KNOWLEDGE ACQUISITION FOR USER MODEL


KNOWLEDGE ACQUISITION FOR USER MODEL

Knowledge Acquisition (KA) has been an area of active and extensive research since the 1970s, but none of the existing KA systems seems directly applicable to capturing information about the user in the context of e-commerce. There exist several interactive KA tools that allow an end-user with limited experience in the knowledge acquisition process, and with minimal training, to enter or update a knowledge-base. An overview of several such tools can be found in Gil and Kim (2002). Some of these tools [PC PACK (Speel et al., 1999) [7] ; KSSn and WebGrid (Gaines & Shaw, 1998) [8] ; EXPECT (Blythe et al., 2001) [9] ; and PROT ‰G ‰-2000 (Grosso et al., 1999) [10] ] possess a user-friendly interface and allow creation of sophisticated knowledge bases, ontologies, or conceptual models. But, they all require at least some training, and they are relatively slow.

In the case of user modelling for e-commerce, we need to find another approach that would make the KA tool intuitive to use, even for a na ve user with no previous knowledge. In order to gain this advantage, we can sacrifice granularity because the user model does not need to make very subtle distinctions in attribute values, as is done, for instance, by WebGrid and other KSSn tools. Knowledge capture for user profiling on the web can benefit from a combination of techniques that will take some load off the user and put it on the system that will extract information from observation (activity logs, browsing behavior, shopping history, etc.).

There exist two major approaches to data collection for user profiling (Colkin, 2001):

  1. Explicit profiling occurs when users enter data themselves by filling in forms and answering questionnaires. This approach is good because the user has control over the information he/she supplies to the system; that builds trust. This approach puts less load on the system. On the other hand, the time and effort users spend on entering their data into the system should be minimized. An average customer wants convenience and speed at all stages of his/her interaction with the system, not just the promise of future enhancements. Therefore, another approach becomes necessary for fine-tuning and maintaining the user model.

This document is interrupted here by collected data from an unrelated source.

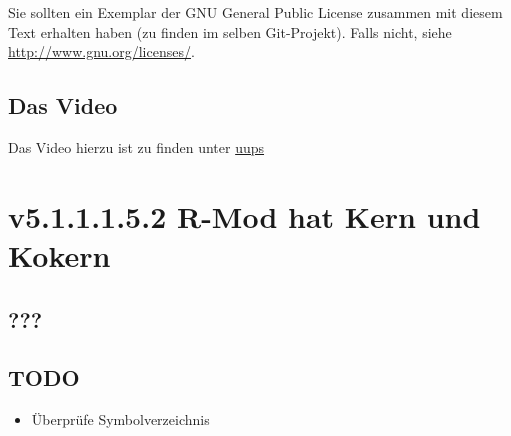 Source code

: \documentclass[a4paper]{amsart}
\theoremstyle{definition}
\begin{document}
Sie sollten ein Exemplar der GNU General Public License zusammen mit diesem Text erhalten haben
(zu finden im selben Git-Projekt).
Falls nicht, siehe \url{http://www.gnu.org/licenses/}.

\subsection*{Das Video}
Das Video hierzu ist zu finden unter
{\tiny
   \url{uups}
}

\section{v5.1.1.1.5.2 R-Mod hat Kern und Kokern}

\subsection{???}


\begin{backup}
\section{TODO}
\begin{itemize}
     \item Überprüfe Symbolverzeichnis
\end{itemize}


\end{backup}
\end{document}
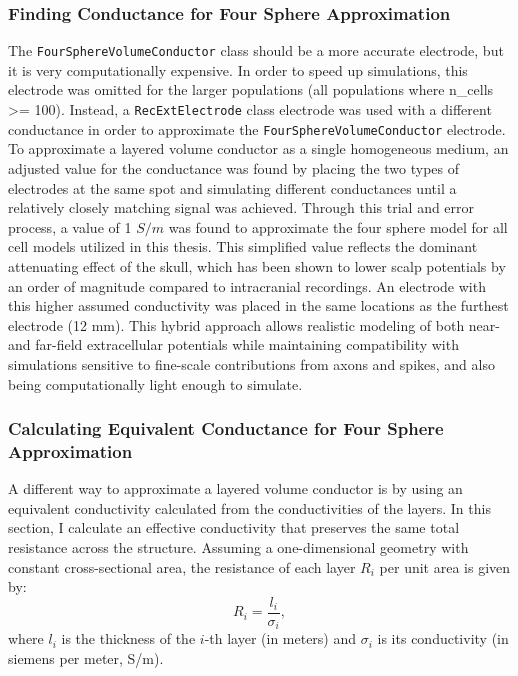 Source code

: \documentclass[final, a4paper,masters,en,listoffigures,listoftables,norwegiandates]{NMBU}
\begin{document}
\subsubsection{Finding Conductance for Four Sphere Approximation} \label{subsubsec: find sigma}
The \texttt{FourSphereVolumeConductor} class should be a more accurate electrode, but it is very computationally expensive. In order to speed up simulations, this electrode was omitted for the larger populations (all populations where n\_cells >= 100). Instead, a \texttt{RecExtElectrode} class electrode was used with a different conductance in order to approximate the \texttt{FourSphereVolumeConductor} electrode. To approximate a layered volume conductor as a single homogeneous medium, an adjusted value for the conductance was found by placing the two types of electrodes at the same spot and simulating different conductances until a relatively closely matching signal was achieved. Through this trial and error process, a value of 1 $S/m$ was found to approximate the four sphere model for all cell models utilized in this thesis. This simplified value reflects the dominant attenuating effect of the skull, which has been shown to lower scalp potentials by an order of magnitude compared to intracranial recordings. An electrode with this higher assumed conductivity was placed in the same locations as the furthest electrode (12 mm).
This hybrid approach allows realistic modeling of both near- and far-field extracellular potentials while maintaining compatibility with simulations sensitive to fine-scale contributions from axons and spikes, and also being computationally light enough to simulate.

\subsubsection{Calculating Equivalent Conductance for Four Sphere Approximation} \label{subsubsec: calc sigma}
A different way to approximate a layered volume conductor is by using an equivalent conductivity calculated from the conductivities of the layers. In this section, I calculate an effective conductivity that preserves the same total resistance across the structure. Assuming a one-dimensional geometry with constant cross-sectional area, the resistance of each layer \( R_i \) per unit area is given by:
\begin{equation}
    R_i = \frac{l_i}{\sigma_i},
\end{equation}
where \( l_i \) is the thickness of the \( i \)-th layer (in meters) and \( \sigma_i \) is its conductivity (in siemens per meter, S/m).
\end{document}
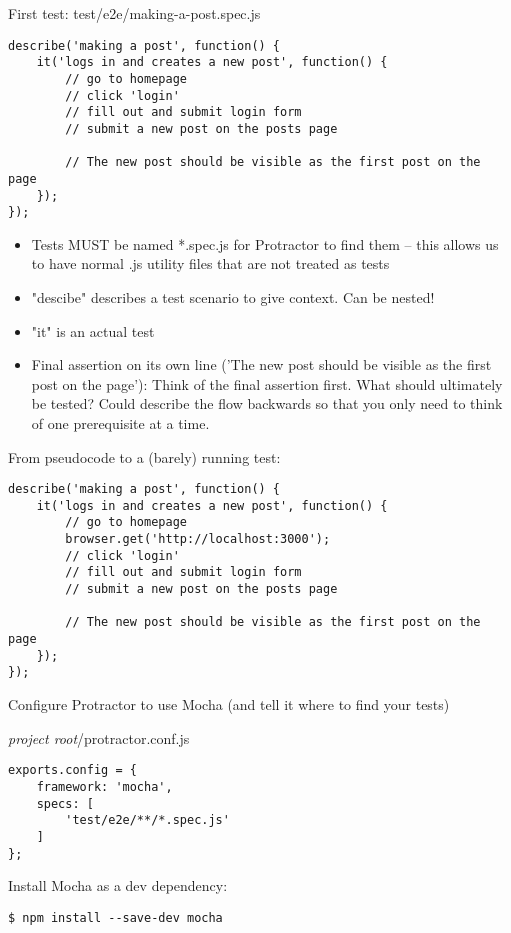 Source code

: \documentclass[british]{article}
\begin{document}
First test: test/e2e/making-a-post.spec.js
\begin{lstlisting}
describe('making a post', function() {
    it('logs in and creates a new post', function() {
        // go to homepage
        // click 'login'
        // fill out and submit login form
        // submit a new post on the posts page
        
        // The new post should be visible as the first post on the page
    });
});
\end{lstlisting}

\begin{itemize}
  \item Tests MUST be named *.spec.js for Protractor to find them -- this allows us to have normal .js utility files that are not treated as tests
  \item "descibe" describes a test scenario to give context. Can be nested!
  \item "it" is an actual test
  \item Final assertion on its own line ('The new post should be visible as the first post on the page'): Think of the final assertion first. What should ultimately be tested? Could describe the flow backwards so that you only need to think of one prerequisite at a time.
\end{itemize}

From pseudocode to a (barely) running test:

\begin{lstlisting}
describe('making a post', function() {
    it('logs in and creates a new post', function() {
        // go to homepage
        browser.get('http://localhost:3000');
        // click 'login'
        // fill out and submit login form
        // submit a new post on the posts page
        
        // The new post should be visible as the first post on the page
    });
});
\end{lstlisting}

Configure Protractor to use Mocha (and tell it where to find your tests)

\textit{project root}/protractor.conf.js
\begin{lstlisting}
exports.config = {
    framework: 'mocha',
    specs: [
        'test/e2e/**/*.spec.js'
    ]
};
\end{lstlisting}

Install Mocha as a dev dependency:

\begin{lstlisting}
$ npm install --save-dev mocha
\end{lstlisting}
\end{document}
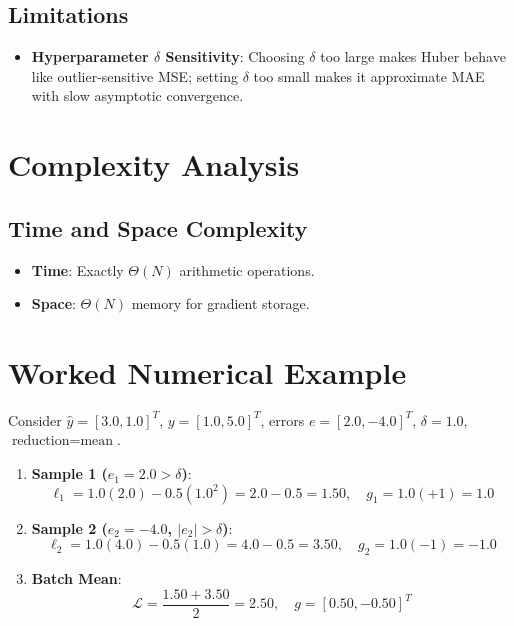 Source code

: \documentclass[11pt,a4paper]{article}
\theoremstyle{definition}
\begin{document}
\subsection{Limitations}
\begin{itemize}
    \item \textbf{Hyperparameter $\delta$ Sensitivity}: Choosing $\delta$ too large makes Huber behave like outlier-sensitive MSE; setting $\delta$ too small makes it approximate MAE with slow asymptotic convergence.
\end{itemize}

\section{Complexity Analysis}

\subsection{Time and Space Complexity}
\begin{itemize}
    \item \textbf{Time}: Exactly $\Theta(N)$ arithmetic operations.
    \item \textbf{Space}: $\Theta(N)$ memory for gradient storage.
\end{itemize}

\section{Worked Numerical Example}

Consider $\hat{y} = [3.0, 1.0]^T$, $y = [1.0, 5.0]^T$, errors $e = [2.0, -4.0]^T$, $\delta = 1.0$, $\text{reduction} = \text{mean}$.

\begin{enumerate}
    \item \textbf{Sample 1 ($e_1 = 2.0 > \delta$)}:
    \begin{equation}
    \ell_1 = 1.0(2.0) - 0.5(1.0^2) = 2.0 - 0.5 = 1.50, \quad g_1 = 1.0(+1) = 1.0
    \end{equation}
    \item \textbf{Sample 2 ($e_2 = -4.0$, $|e_2| > \delta$)}:
    \begin{equation}
    \ell_2 = 1.0(4.0) - 0.5(1.0) = 4.0 - 0.5 = 3.50, \quad g_2 = 1.0(-1) = -1.0
    \end{equation}
    \item \textbf{Batch Mean}:
    \begin{equation}
    \mathcal{L} = \frac{1.50 + 3.50}{2} = 2.50, \quad g = [0.50, -0.50]^T
    \end{equation}
\end{enumerate}
\end{document}
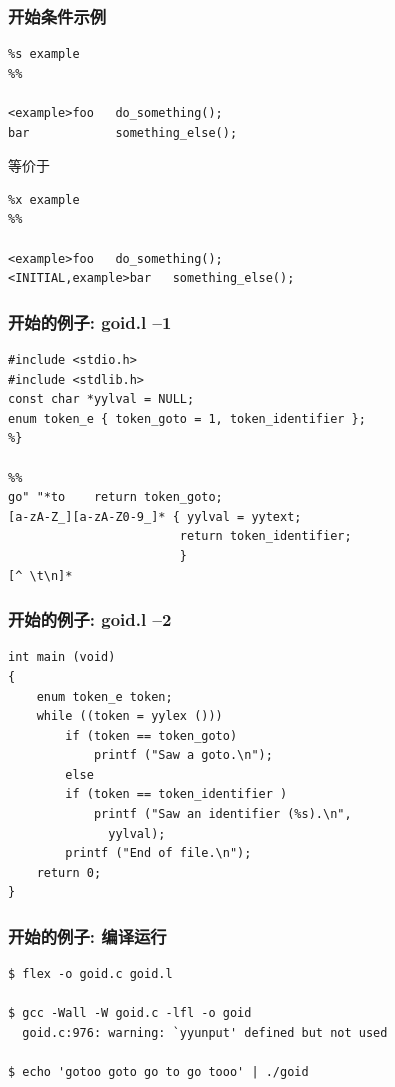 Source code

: \documentclass[compress]{beamer}
\begin{document}
\begin{frame}[containsverbatim]
\frametitle{开始条件示例}

\begin{Verbatim}
%s example
%%

<example>foo   do_something();
bar            something_else();
\end{Verbatim} 
等价于 
\begin{Verbatim}
%x example
%%

<example>foo   do_something();
<INITIAL,example>bar   something_else();
\end{Verbatim}
\end{frame}

\begin{frame}[containsverbatim]
\frametitle{开始的例子: goid.l --1}

\begin{Verbatim}[label=goid.l]
%{
#include <stdio.h>
#include <stdlib.h>
const char *yylval = NULL;
enum token_e { token_goto = 1, token_identifier };
%}

%%
go" "*to    return token_goto;
[a-zA-Z_][a-zA-Z0-9_]* { yylval = yytext;
                        return token_identifier;
                        }
[^ \t\n]*
\end{Verbatim}
\end{frame}


\begin{frame}[containsverbatim]
\frametitle{开始的例子: goid.l --2}
\begin{Verbatim}[firstnumber=last, label=goid.l]
%%
int main (void)
{
    enum token_e token;
    while ((token = yylex ()))
        if (token == token_goto)
            printf ("Saw a goto.\n");
        else
        if (token == token_identifier )
            printf ("Saw an identifier (%s).\n",
              yylval);
        printf ("End of file.\n");
    return 0;
}
\end{Verbatim}
\end{frame}

\begin{frame}[containsverbatim]
\frametitle{开始的例子: 编译运行}

{\footnotesize
\begin{Verbatim}
$ flex -o goid.c goid.l

$ gcc -Wall -W goid.c -lfl -o goid
  goid.c:976: warning: `yyunput' defined but not used

$ echo 'gotoo goto go to go tooo' | ./goid
\end{Verbatim}
}
\end{frame}
\end{document}
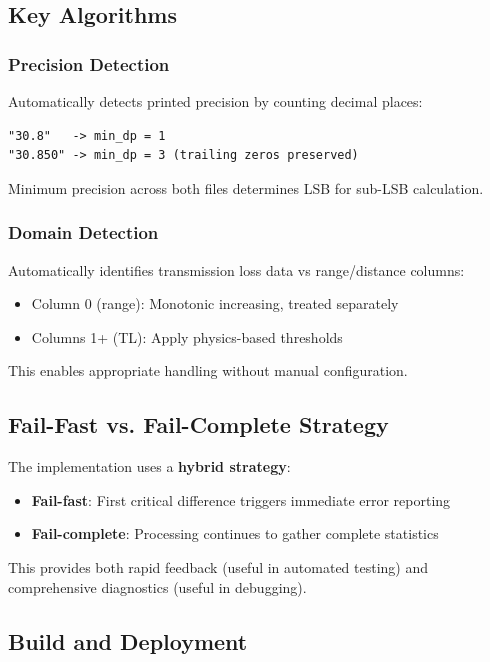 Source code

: \documentclass[11pt,letterpaper]{article}
\begin{document}
\subsection{Key Algorithms}

\subsubsection{Precision Detection}

Automatically detects printed precision by counting decimal places:
\begin{verbatim}
"30.8"   -> min_dp = 1
"30.850" -> min_dp = 3 (trailing zeros preserved)
\end{verbatim}

Minimum precision across both files determines LSB for sub-LSB calculation.

\subsubsection{Domain Detection}

Automatically identifies transmission loss data vs range/distance columns:
\begin{itemize}
    \item Column 0 (range): Monotonic increasing, treated separately
    \item Columns 1+ (TL): Apply physics-based thresholds
\end{itemize}

This enables appropriate handling without manual configuration.

\subsection{Fail-Fast vs. Fail-Complete Strategy}

The implementation uses a \textbf{hybrid strategy}:

\begin{itemize}
    \item \textbf{Fail-fast}: First critical difference triggers immediate error reporting
    \item \textbf{Fail-complete}: Processing continues to gather complete statistics
\end{itemize}

This provides both rapid feedback (useful in automated testing) and comprehensive diagnostics (useful in debugging).

\subsection{Build and Deployment}
\end{document}
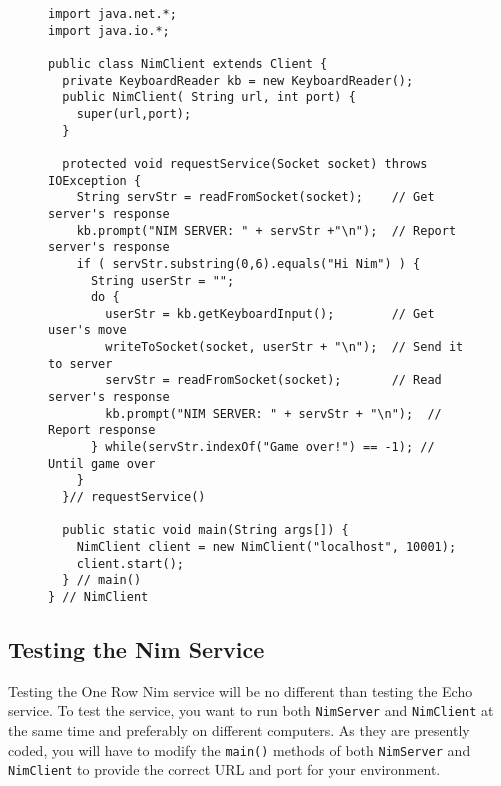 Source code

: {\begin{figure}[tb]
\jjjprogstart
\begin{jjjlisting}[34pc]
\begin{lstlisting}
import java.net.*;
import java.io.*;

public class NimClient extends Client {
  private KeyboardReader kb = new KeyboardReader();
  public NimClient( String url, int port) {
    super(url,port);
  }

  protected void requestService(Socket socket) throws IOException {
    String servStr = readFromSocket(socket);    // Get server's response
    kb.prompt("NIM SERVER: " + servStr +"\n");  // Report server's response
    if ( servStr.substring(0,6).equals("Hi Nim") ) {
      String userStr = "";
      do {
        userStr = kb.getKeyboardInput();        // Get user's move
        writeToSocket(socket, userStr + "\n");  // Send it to server
        servStr = readFromSocket(socket);       // Read server's response
        kb.prompt("NIM SERVER: " + servStr + "\n");  // Report response
      } while(servStr.indexOf("Game over!") == -1); // Until game over
    }
  }// requestService()

  public static void main(String args[]) {
    NimClient client = new NimClient("localhost", 10001);
    client.start();
  } // main()
} // NimClient
\end{lstlisting}
\end{jjjlisting}
\end{figure}


\subsection{Testing the Nim Service}
\noindent Testing the One Row Nim service will be no different
than testing the Echo service.  To test the service, you want to run
both {\tt NimServer} and {\tt NimClient} at the same time and
preferably on different computers.  As they are presently coded, you
will have to modify the {\tt main()} methods of both {\tt NimServer}
and {\tt NimClient} to provide the correct URL and port for your
environment.

\label{self-study-exercise}

}
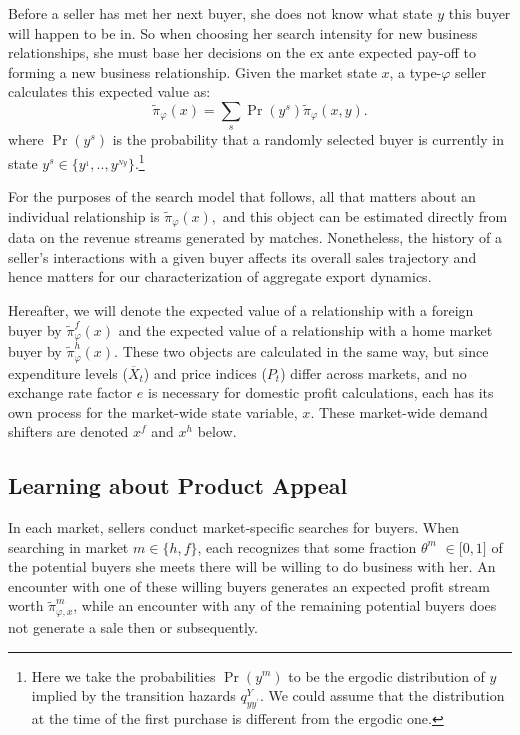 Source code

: \documentclass[12pt]{article}
\begin{document}
Before a seller has met her next buyer, she does not know what state $y$
this buyer will happen to be in. So when choosing her search intensity for
new business relationships, she must base her decisions on the ex ante
expected pay-off to forming a new business relationship. Given the market
state $x$, a type-$\varphi $ seller calculates this expected value as:%
\begin{equation*}
\widetilde{\pi }_{\varphi }(x)=\sum_{s}\Pr (y^{s})\widetilde{\pi }_{\varphi
}(x,y).
\end{equation*}%
where $\Pr (y^{s})$ is the probability that a randomly selected buyer is
currently in state $y^{s}\in \{y^{_{1}},..,y^{_{Ny}}\}$.\footnote{%
Here we take the probabilities $\Pr (y^{m})$ to be the ergodic distribution
of $y$ implied by the transition hazards $q_{yy^{\prime }}^{Y}.$ We could
assume that the distribution at the time of the first purchase is different
from the ergodic one.\medskip}

For the purposes of the search model that follows, all that matters about an
individual relationship is $\widetilde{\pi }_{\varphi }(x),$ and this object
can be estimated directly from data on the revenue streams generated by
matches. Nonetheless, the history of a seller's interactions with a given
buyer affects its overall sales trajectory and hence matters for our
characterization of aggregate export dynamics.

Hereafter, we will denote the expected value of a relationship with a
foreign buyer by $\widetilde{\pi }_{\varphi }^{f}(x)$ and the expected value
of a relationship with a home market buyer by $\widetilde{\pi }_{\varphi
}^{h}(x).$ These two objects are calculated in the same way, but since
expenditure levels ($\overline{X}_{t}$) and price indices ($P_{t}$) differ
across markets, and no exchange rate factor $e$ is necessary for domestic
profit calculations, each has its own process for the market-wide state
variable, $x.$ These market-wide demand shifters are denoted $x^{f}$ and $%
x^{h}$ below$.$

\subsection{Learning about Product Appeal}

In each market, sellers conduct market-specific searches for buyers. When
searching in market $m\in \{h,f\}$, each recognizes that some fraction $%
\theta ^{m}$ $\in \lbrack 0,1]$ of the potential buyers she meets there will
be willing to do business with her. An encounter with one of these willing
buyers generates an expected profit stream worth $\widetilde{\pi }_{\varphi
,x}^{m}$, while an encounter with any of the remaining potential buyers does
not generate a sale then or subsequently.
\end{document}
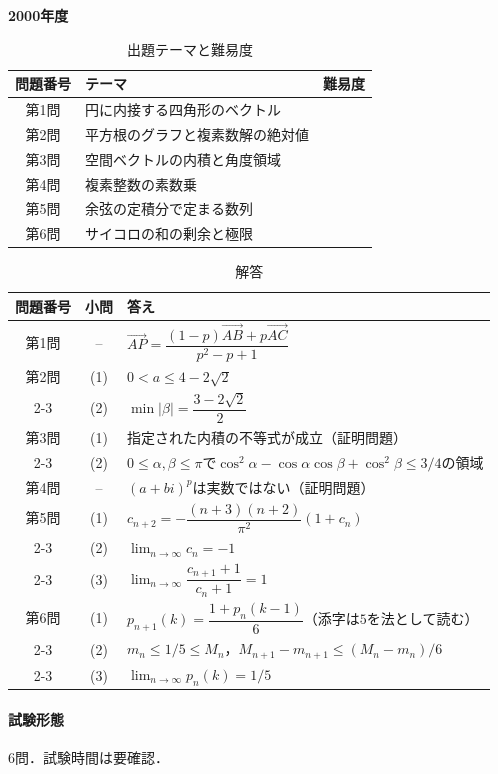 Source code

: \documentclass[../../main.tex]{subfiles}
\begin{document}
\begin{center}
  {\fontsize{48pt}{58pt}\selectfont \textbf{2000}\normalsize\textbf{年度}}
\end{center}

\begin{table}[htb]
  \centering
  \caption{出題テーマと難易度}
  \begin{tabular}{|c|p{9cm}|c|}
    \hline
    \textbf{問題番号} & \textbf{テーマ} & \textbf{難易度} \\
    \hline
    第1問 & 円に内接する四角形のベクトル & \\
    \hline
    第2問 & 平方根のグラフと複素数解の絶対値 & \\
    \hline
    第3問 & 空間ベクトルの内積と角度領域 & \\
    \hline
    第4問 & 複素整数の素数乗 & \\
    \hline
    第5問 & 余弦の定積分で定まる数列 & \\
    \hline
    第6問 & サイコロの和の剰余と極限 & \\
    \hline
  \end{tabular}
\end{table}

\begin{table}[htb]
  \centering
  \caption{解答}
  \renewcommand{\arraystretch}{1.4}
  \begin{tabular}{|c|c|p{9cm}|}
    \hline
    \textbf{問題番号} & \textbf{小問} & \textbf{答え} \\
    \hline
    第1問 & -- & $\overrightarrow{AP}=\dfrac{(1-p)\overrightarrow{AB}+p\overrightarrow{AC}}{p^2-p+1}$ \\
    \hline
    第2問 & (1) & $0<a\le4-2\sqrt{2}$ \\
    \cline{2-3}
    & (2) & $\min|\beta|=\dfrac{3-2\sqrt{2}}{2}$ \\
    \hline
    第3問 & (1) & 指定された内積の不等式が成立（証明問題） \\
    \cline{2-3}
    & (2) & $0\le\alpha,\beta\le\pi$で$\cos^2\alpha-\cos\alpha\cos\beta+\cos^2\beta\le3/4$の領域 \\
    \hline
    第4問 & -- & $(a+bi)^p$は実数ではない（証明問題） \\
    \hline
    第5問 & (1) & $c_{n+2}=-\dfrac{(n+3)(n+2)}{\pi^2}(1+c_n)$ \\
    \cline{2-3}
    & (2) & $\lim_{n\to\infty}c_n=-1$ \\
    \cline{2-3}
    & (3) & $\lim_{n\to\infty}\dfrac{c_{n+1}+1}{c_n+1}=1$ \\
    \hline
    第6問 & (1) & $p_{n+1}(k)=\dfrac{1+p_n(k-1)}{6}$（添字は$5$を法として読む） \\
    \cline{2-3}
    & (2) & $m_n\le1/5\le M_n$，$M_{n+1}-m_{n+1}\le(M_n-m_n)/6$ \\
    \cline{2-3}
    & (3) & $\lim_{n\to\infty}p_n(k)=1/5$ \\
    \hline
  \end{tabular}
\end{table}

\paragraph{試験形態}
6問．試験時間は要確認．
\end{document}
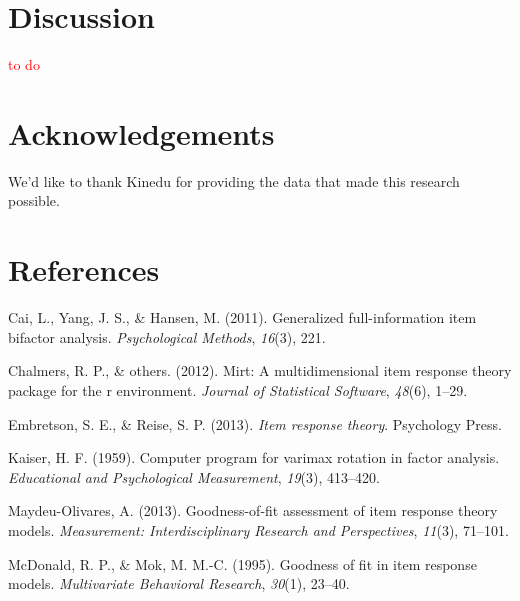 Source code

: \documentclass[10pt, letterpaper]{article}
\begin{document}
\hypertarget{discussion}{%
\section{Discussion}\label{discussion}}

\textcolor{red}{to do}

\hypertarget{acknowledgements}{%
\section{Acknowledgements}\label{acknowledgements}}

We'd like to thank Kinedu for providing the data that made this research
possible.

\hypertarget{references}{%
\section{References}\label{references}}

\setlength{\parindent}{-0.1in} 
\setlength{\leftskip}{0.125in}

\noindent

\hypertarget{refs}{}
\leavevmode\hypertarget{ref-cai2011generalized}{}%
Cai, L., Yang, J. S., \& Hansen, M. (2011). Generalized full-information
item bifactor analysis. \emph{Psychological Methods}, \emph{16}(3), 221.

\leavevmode\hypertarget{ref-chalmers2012mirt}{}%
Chalmers, R. P., \& others. (2012). Mirt: A multidimensional item
response theory package for the r environment. \emph{Journal of
Statistical Software}, \emph{48}(6), 1--29.

\leavevmode\hypertarget{ref-embretson2013item}{}%
Embretson, S. E., \& Reise, S. P. (2013). \emph{Item response theory}.
Psychology Press.

\leavevmode\hypertarget{ref-kaiser1959computer}{}%
Kaiser, H. F. (1959). Computer program for varimax rotation in factor
analysis. \emph{Educational and Psychological Measurement},
\emph{19}(3), 413--420.

\leavevmode\hypertarget{ref-maydeu2013goodness}{}%
Maydeu-Olivares, A. (2013). Goodness-of-fit assessment of item response
theory models. \emph{Measurement: Interdisciplinary Research and
Perspectives}, \emph{11}(3), 71--101.

\leavevmode\hypertarget{ref-mcdonald1995goodness}{}%
McDonald, R. P., \& Mok, M. M.-C. (1995). Goodness of fit in item
response models. \emph{Multivariate Behavioral Research}, \emph{30}(1),
23--40.
\end{document}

  2. Implicit profiling and use of legacy data can fill that gap between the amount of information desirable for the system and the amount of user involvement. This method consists of tracking the user's behavior and using various machine learning techniques to make conclusions based on that behavior. The major downside of this approach is the unreliability of the algorithmically obtained inferences (there will be a lot of noise that is difficult to interpret).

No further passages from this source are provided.